Consecutive podiums to start 2023 have taken the years off Alonso who, despite Aston Martin’s downforce/drag trade-off compromising them on the straights, will need no invitation to interfere in battle of the Red Bulls.

The lingering threat of rain this weekend should have the two-time World Champion, whose only Melbourne win came in 2006, rubbing his hands.

The definitive F1 debut belongs to Alonso’s former team-mate Lewis Hamilton, who famously overtook the reigning Champion around the outside of the first corner here in 2007.

Hamilton eventually finished third that day and, despite going on to become the most successful driver in F1 history, he would almost certainly settle for a podium this weekend as Mercedes’ disappointing start to the season continues.

Having starter higher on the grid in Bahrain and Saudi Arabia, George Russell could become the first team-mate since Jenson Button in 2010 to outqualify Hamilton in Melbourne, putting another unwanted statistic against Hamilton’s name during the longest victory drought of his career.

Alpine could have set a surprise pole position in Australia last year with Alonso on a fine lap before an ill-timed mechanical issue left him in the gravel.

As F1 prepares to bid farewell to the pink BWT livery for 2023, no doubt Pierre Gasly and Esteban Ocon would be thrilled to be in the hunt for the leading positions this time.

Points finishes for both Ocon and Gasly in Jeddah allowed Alpine to leap ahead of Alfa Romeo to reassume their position as best of the rest and Valtteri Bottas endured a strangely subdued weekend in Saudi Arabia, beaten by Zhou Guanyu in qualifying and the race.

But having embraced the Aussie life over recent years thanks to the influence of his Australian partner, the Alfa team leader could be poised to strike back at the circuit where he won – powered by a potent mixture of porridge and a newly grown beard – in 2019.

Fellow Ferrari customers Haas have historically had feast-or-famine weekends in Australia, with Romain Grosjean and Kevin Magnussen’s sixth places in 2016 and ’19 respectively the only points finishes for the team down under.

Haas suffered double DNFs in consecutive years in 2017 and ’18, the latter remembered most fondly for the pit stop nightmares leading to the first of many Guenther Steiner phone calls with Gene to be captured by the Netflix cameras. Something about going from rockstars to bankers, we think…

Over at Williams, Alex Albon pulled off one of the greatest feats of the entire 2022 season by completing all but one lap in Melbourne on a single set of tyres.

He was rewarded for his efforts with the final point for 10th, but with the car looking far more capable in the early weeks of the James Vowles era similar acrobatics may not be required on this occasion.

Sitting in ninth, Williams may be calling to stop the count – or, alternatively, hoping that aforementioned zombie apocalypse materialises rather soon – before the pointless AlphaTauri and McLaren teams get the chance to strike back.

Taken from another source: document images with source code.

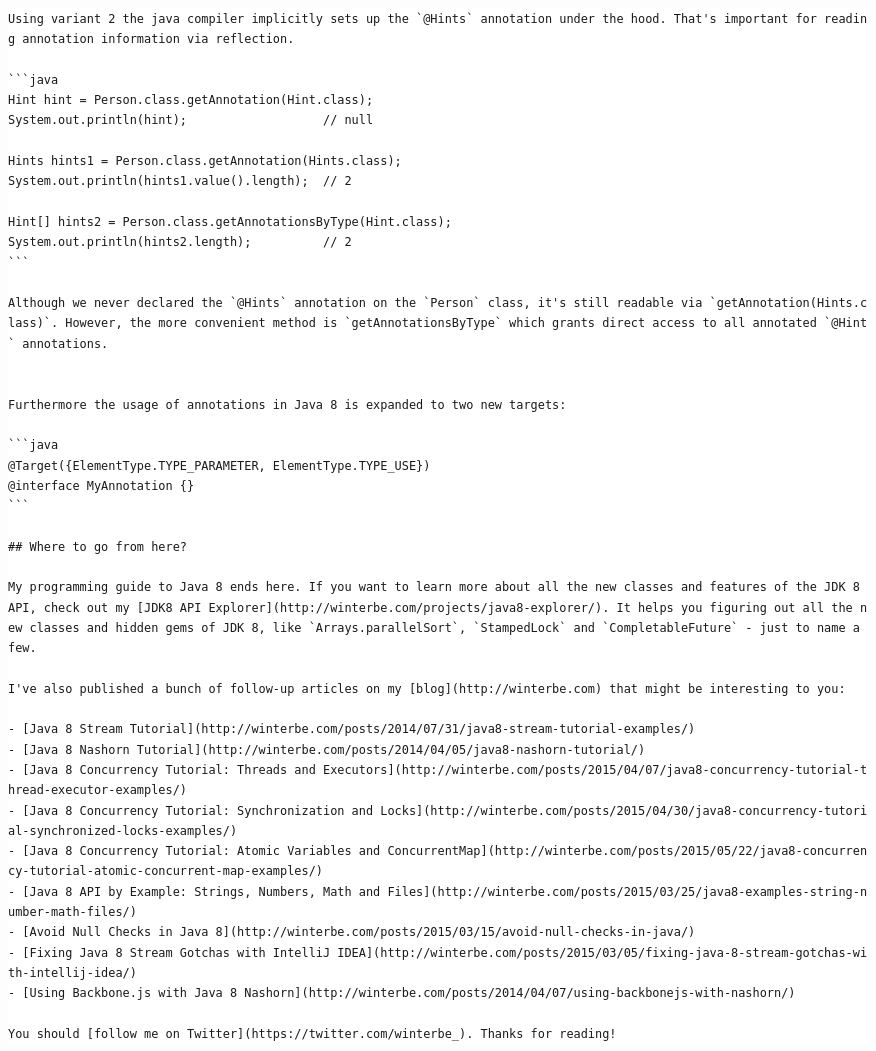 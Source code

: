     Using variant 2 the java compiler implicitly sets up the `@Hints` annotation under the hood. That's important for reading annotation information via reflection.

    ```java
    Hint hint = Person.class.getAnnotation(Hint.class);
    System.out.println(hint);                   // null

    Hints hints1 = Person.class.getAnnotation(Hints.class);
    System.out.println(hints1.value().length);  // 2

    Hint[] hints2 = Person.class.getAnnotationsByType(Hint.class);
    System.out.println(hints2.length);          // 2
    ```

    Although we never declared the `@Hints` annotation on the `Person` class, it's still readable via `getAnnotation(Hints.class)`. However, the more convenient method is `getAnnotationsByType` which grants direct access to all annotated `@Hint` annotations.


    Furthermore the usage of annotations in Java 8 is expanded to two new targets:

    ```java
    @Target({ElementType.TYPE_PARAMETER, ElementType.TYPE_USE})
    @interface MyAnnotation {}
    ```

    ## Where to go from here?

    My programming guide to Java 8 ends here. If you want to learn more about all the new classes and features of the JDK 8 API, check out my [JDK8 API Explorer](http://winterbe.com/projects/java8-explorer/). It helps you figuring out all the new classes and hidden gems of JDK 8, like `Arrays.parallelSort`, `StampedLock` and `CompletableFuture` - just to name a few.

    I've also published a bunch of follow-up articles on my [blog](http://winterbe.com) that might be interesting to you:

    - [Java 8 Stream Tutorial](http://winterbe.com/posts/2014/07/31/java8-stream-tutorial-examples/)
    - [Java 8 Nashorn Tutorial](http://winterbe.com/posts/2014/04/05/java8-nashorn-tutorial/)
    - [Java 8 Concurrency Tutorial: Threads and Executors](http://winterbe.com/posts/2015/04/07/java8-concurrency-tutorial-thread-executor-examples/)
    - [Java 8 Concurrency Tutorial: Synchronization and Locks](http://winterbe.com/posts/2015/04/30/java8-concurrency-tutorial-synchronized-locks-examples/)
    - [Java 8 Concurrency Tutorial: Atomic Variables and ConcurrentMap](http://winterbe.com/posts/2015/05/22/java8-concurrency-tutorial-atomic-concurrent-map-examples/)
    - [Java 8 API by Example: Strings, Numbers, Math and Files](http://winterbe.com/posts/2015/03/25/java8-examples-string-number-math-files/)
    - [Avoid Null Checks in Java 8](http://winterbe.com/posts/2015/03/15/avoid-null-checks-in-java/)
    - [Fixing Java 8 Stream Gotchas with IntelliJ IDEA](http://winterbe.com/posts/2015/03/05/fixing-java-8-stream-gotchas-with-intellij-idea/)
    - [Using Backbone.js with Java 8 Nashorn](http://winterbe.com/posts/2014/04/07/using-backbonejs-with-nashorn/)

    You should [follow me on Twitter](https://twitter.com/winterbe_). Thanks for reading!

AlphaTauri’s demise seems particularly cruel on Yuki Tsunoda, who has emerged as one of the unnoticed stars of the season so far having dragged the car to the brink of points in Bahrain and Jeddah.

It is a shame also that Melbourne-born Oscar Piastri will be racing at home for the first time behind the wheel of such an uncompetitive McLaren.

His team’s poor form may leave Piastri struggling to be the main attraction from a local perspective, with Daniel Ricciardo expected to attend his first race of 2023 in his new capacity as Red Bull reserve driver.

The return of Ricciardo to the F1 paddock will prove a welcome distraction but Red Bull, it seems, have more serious matters to address right now.